8) Engavetamento da Ação de Regresso
A solicitação de ação de regresso contra Caixa está há dois anos na gaveta da Funcef. Desde outubro de 2015, a medida que busca o ressarcimento de valores provisionados para pagamento de contencioso judicial foi proposta no Conselho Deliberativo, mas foi retirada de pauta com apoio de conselheiros eleitos sem explicações. Desde então, os diretores eleitos e indicados da Fundação não abordam a questão.

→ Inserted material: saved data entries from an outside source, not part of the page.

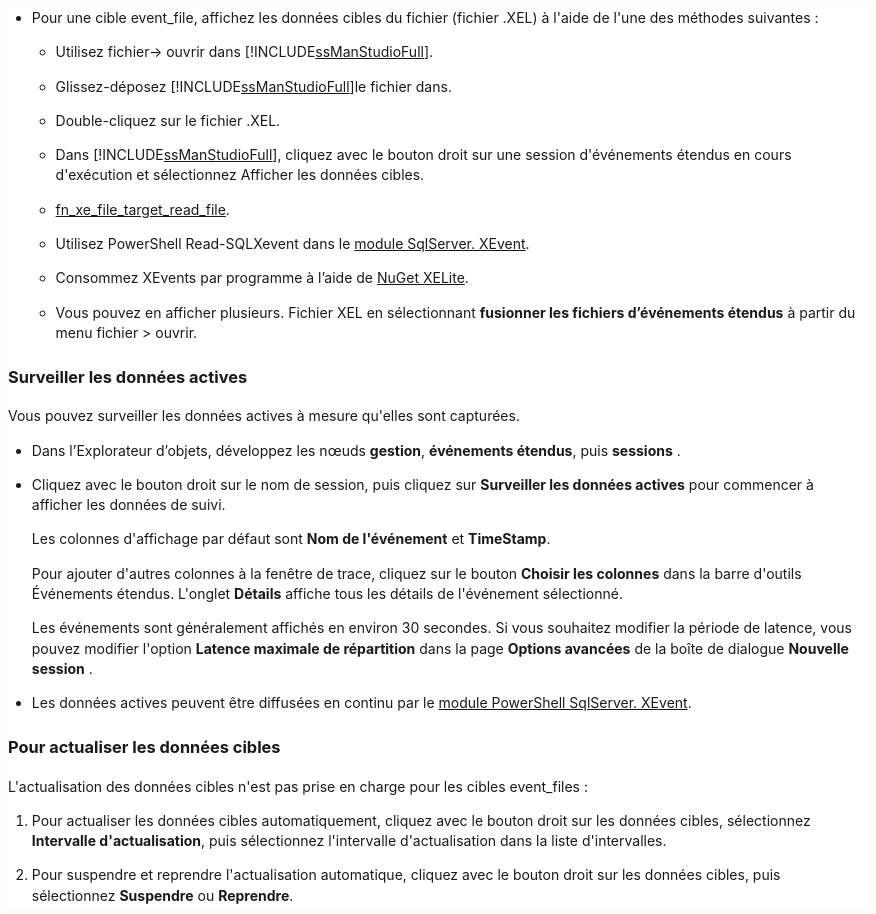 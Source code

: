 -   Pour une cible event_file, affichez les données cibles du fichier (fichier .XEL) à l'aide de l'une des méthodes suivantes :  
  
    -   Utilisez fichier-> ouvrir dans [!INCLUDE[ssManStudioFull](../includes/ssmanstudiofull-md.md)].
    
    -   Glissez-déposez [!INCLUDE[ssManStudioFull](../includes/ssmanstudiofull-md.md)]le fichier dans. 
    
    -   Double-cliquez sur le fichier .XEL.  
    
    -   Dans [!INCLUDE[ssManStudioFull](../includes/ssmanstudiofull-md.md)], cliquez avec le bouton droit sur une session d'événements étendus en cours d'exécution et sélectionnez Afficher les données cibles. 
    
    -   [fn_xe_file_target_read_file](/sql/relational-databases/system-functions/sys-fn-xe-file-target-read-file-transact-sql).
    
    -   Utilisez PowerShell Read-SQLXevent dans le [module SqlServer. XEvent](https://www.powershellgallery.com/packages/SqlServer.XEvent).
    
    -   Consommez XEvents par programme à l’aide de [NuGet XELite](https://www.nuget.org/packages/Microsoft.SqlServer.XEvent.XELite).
    
    -   Vous pouvez en afficher plusieurs. Fichier XEL en sélectionnant **fusionner les fichiers d’événements étendus** à partir du menu fichier > ouvrir.

### <a name="watching-live-data"></a>Surveiller les données actives  
 Vous pouvez surveiller les données actives à mesure qu'elles sont capturées.  
  
-   Dans l’Explorateur d’objets, développez les nœuds **gestion**, **événements étendus**, puis **sessions** .  

-   Cliquez avec le bouton droit sur le nom de session, puis cliquez sur **Surveiller les données actives** pour commencer à afficher les données de suivi.  
  
     Les colonnes d'affichage par défaut sont **Nom de l'événement** et **TimeStamp**.  
  
     Pour ajouter d'autres colonnes à la fenêtre de trace, cliquez sur le bouton **Choisir les colonnes** dans la barre d'outils Événements étendus. L'onglet **Détails** affiche tous les détails de l'événement sélectionné.  
  
     Les événements sont généralement affichés en environ 30 secondes. Si vous souhaitez modifier la période de latence, vous pouvez modifier l'option **Latence maximale de répartition** dans la page **Options avancées** de la boîte de dialogue **Nouvelle session** .  
     
-    Les données actives peuvent être diffusées en continu par le [module PowerShell SqlServer. XEvent](https://www.powershellgallery.com/packages/SqlServer.XEvent).
     
### <a name="to-refresh-target-data"></a>Pour actualiser les données cibles  
 L'actualisation des données cibles n'est pas prise en charge pour les cibles event_files :  
  
1.  Pour actualiser les données cibles automatiquement, cliquez avec le bouton droit sur les données cibles, sélectionnez **Intervalle d'actualisation**, puis sélectionnez l'intervalle d'actualisation dans la liste d'intervalles.  
  
2.  Pour suspendre et reprendre l'actualisation automatique, cliquez avec le bouton droit sur les données cibles, puis sélectionnez **Suspendre** ou **Reprendre**.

Enquanto os participantes pedem insistentemente que a Funcef tome providências e até sugerem recorrer à Justiça, a Fundação ignora e não desengaveta a ação de regresso contra a Caixa. Saiba mais!Vale
 
9) Demora no fechamento do balanço anual de 2016
Após muitas reclamações e oito meses de atraso, a Funcef finalmente fechou, em agosto deste ano, o balanço anual de 2016, permitindo atualizar as cotas de dezembro dos participantes do REB e Novo Plano. A Fundação alegava que dependia de um laudo de avaliação da Eldorado Celulose, mas mesmo depois de ter o documento, demorou muito a publicar os resultados. A demora causou transtornos aos participantes, desde a desatualização de cotas até o atraso nos resgates para quem aderiu ao PDVE. Além de tudo, prevaleceu a sensação generalizada de insegurança devido à falta de transparência. Saiba mais!
 
10) Novo acordo de acionistas da Vale poderia ser mais vantajoso
A falta de transparência sobre algo tão impactante para o trabalhador, como é o caso do acordo de acionistas da Vale, só reforça o desrespeito da Funcef para com os participantes. A Fundação mantém um silêncio estranho sobre a empresa, que é o maior ativo do fundo de pensão. Os participantes não sabem até agora se o novo acordo de acionistas foi tão positivo assim para a Funcef e como a reestruturação impactou nos planos. Não está claro se a Fundação possuía ações preferenciais além de sua participação na Litel, empresa por meio da qual os fundos de pensão investem na Vale.